▶ Your goal
Each line below must be printed again exactly.

Recorded data

Segment Open

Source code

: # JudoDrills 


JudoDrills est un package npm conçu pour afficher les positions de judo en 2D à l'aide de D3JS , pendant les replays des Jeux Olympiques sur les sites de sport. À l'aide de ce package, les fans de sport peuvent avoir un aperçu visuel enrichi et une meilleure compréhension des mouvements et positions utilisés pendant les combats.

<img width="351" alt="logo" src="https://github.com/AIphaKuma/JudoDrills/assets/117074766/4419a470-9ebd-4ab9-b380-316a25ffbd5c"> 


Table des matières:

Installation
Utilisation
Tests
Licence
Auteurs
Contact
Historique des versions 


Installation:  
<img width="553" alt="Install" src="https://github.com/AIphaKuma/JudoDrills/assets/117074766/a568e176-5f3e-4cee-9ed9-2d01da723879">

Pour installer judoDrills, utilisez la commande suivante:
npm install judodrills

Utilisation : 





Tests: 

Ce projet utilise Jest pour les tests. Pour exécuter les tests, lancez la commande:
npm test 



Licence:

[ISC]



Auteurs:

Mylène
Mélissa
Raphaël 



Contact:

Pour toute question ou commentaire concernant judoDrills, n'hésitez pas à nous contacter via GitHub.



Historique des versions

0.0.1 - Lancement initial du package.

Segment Closed

▶ Output
Source code

: # JudoDrills 


JudoDrills est un package npm conçu pour afficher les positions de judo en 2D à l'aide de D3JS , pendant les replays des Jeux Olympiques sur les sites de sport. À l'aide de ce package, les fans de sport peuvent avoir un aperçu visuel enrichi et une meilleure compréhension des mouvements et positions utilisés pendant les combats.

<img width="351" alt="logo" src="https://github.com/AIphaKuma/JudoDrills/assets/117074766/4419a470-9ebd-4ab9-b380-316a25ffbd5c"> 


Table des matières:

Installation
Utilisation
Tests
Licence
Auteurs
Contact
Historique des versions 


Installation:  
<img width="553" alt="Install" src="https://github.com/AIphaKuma/JudoDrills/assets/117074766/a568e176-5f3e-4cee-9ed9-2d01da723879">

Pour installer judoDrills, utilisez la commande suivante:
npm install judodrills

Utilisation : 





Tests: 

Ce projet utilise Jest pour les tests. Pour exécuter les tests, lancez la commande:
npm test 



Licence:

[ISC]



Auteurs:

Mylène
Mélissa
Raphaël 



Contact:

Pour toute question ou commentaire concernant judoDrills, n'hésitez pas à nous contacter via GitHub.



Historique des versions

0.0.1 - Lancement initial du package.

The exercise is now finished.